- What the exercise asks: Note each line in the data holding the string "from" and report it.

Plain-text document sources
****************************************

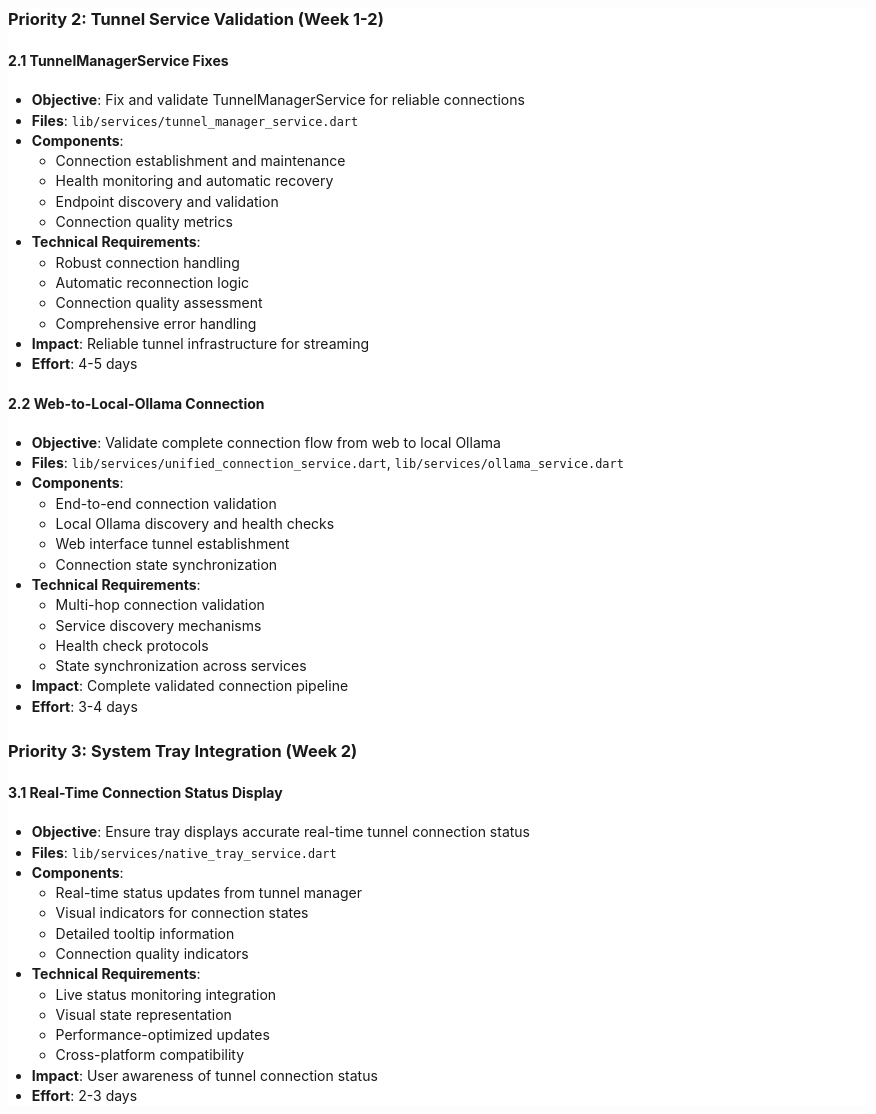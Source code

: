 ### **Priority 2: Tunnel Service Validation** (Week 1-2)

#### **2.1 TunnelManagerService Fixes**
- **Objective**: Fix and validate TunnelManagerService for reliable connections
- **Files**: `lib/services/tunnel_manager_service.dart`
- **Components**:
  - Connection establishment and maintenance
  - Health monitoring and automatic recovery
  - Endpoint discovery and validation
  - Connection quality metrics
- **Technical Requirements**:
  - Robust connection handling
  - Automatic reconnection logic
  - Connection quality assessment
  - Comprehensive error handling
- **Impact**: Reliable tunnel infrastructure for streaming
- **Effort**: 4-5 days

#### **2.2 Web-to-Local-Ollama Connection**
- **Objective**: Validate complete connection flow from web to local Ollama
- **Files**: `lib/services/unified_connection_service.dart`, `lib/services/ollama_service.dart`
- **Components**:
  - End-to-end connection validation
  - Local Ollama discovery and health checks
  - Web interface tunnel establishment
  - Connection state synchronization
- **Technical Requirements**:
  - Multi-hop connection validation
  - Service discovery mechanisms
  - Health check protocols
  - State synchronization across services
- **Impact**: Complete validated connection pipeline
- **Effort**: 3-4 days

### **Priority 3: System Tray Integration** (Week 2)

#### **3.1 Real-Time Connection Status Display**
- **Objective**: Ensure tray displays accurate real-time tunnel connection status
- **Files**: `lib/services/native_tray_service.dart`
- **Components**:
  - Real-time status updates from tunnel manager
  - Visual indicators for connection states
  - Detailed tooltip information
  - Connection quality indicators
- **Technical Requirements**:
  - Live status monitoring integration
  - Visual state representation
  - Performance-optimized updates
  - Cross-platform compatibility
- **Impact**: User awareness of tunnel connection status
- **Effort**: 2-3 days

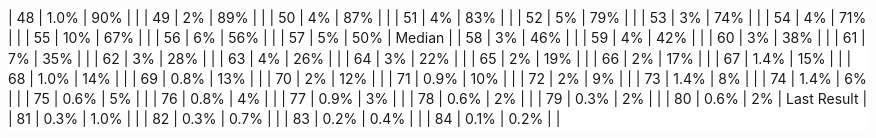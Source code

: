 | 48 | 1.0% | 90% |  |
| 49 | 2% | 89% |  |
| 50 | 4% | 87% |  |
| 51 | 4% | 83% |  |
| 52 | 5% | 79% |  |
| 53 | 3% | 74% |  |
| 54 | 4% | 71% |  |
| 55 | 10% | 67% |  |
| 56 | 6% | 56% |  |
| 57 | 5% | 50% | Median |
| 58 | 3% | 46% |  |
| 59 | 4% | 42% |  |
| 60 | 3% | 38% |  |
| 61 | 7% | 35% |  |
| 62 | 3% | 28% |  |
| 63 | 4% | 26% |  |
| 64 | 3% | 22% |  |
| 65 | 2% | 19% |  |
| 66 | 2% | 17% |  |
| 67 | 1.4% | 15% |  |
| 68 | 1.0% | 14% |  |
| 69 | 0.8% | 13% |  |
| 70 | 2% | 12% |  |
| 71 | 0.9% | 10% |  |
| 72 | 2% | 9% |  |
| 73 | 1.4% | 8% |  |
| 74 | 1.4% | 6% |  |
| 75 | 0.6% | 5% |  |
| 76 | 0.8% | 4% |  |
| 77 | 0.9% | 3% |  |
| 78 | 0.6% | 2% |  |
| 79 | 0.3% | 2% |  |
| 80 | 0.6% | 2% | Last Result |
| 81 | 0.3% | 1.0% |  |
| 82 | 0.3% | 0.7% |  |
| 83 | 0.2% | 0.4% |  |
| 84 | 0.1% | 0.2% |  |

****************************************

- Result of this task:
- **Objective**: Validate complete connection flow from web to local Ollama
  - Real-time status updates from tunnel manager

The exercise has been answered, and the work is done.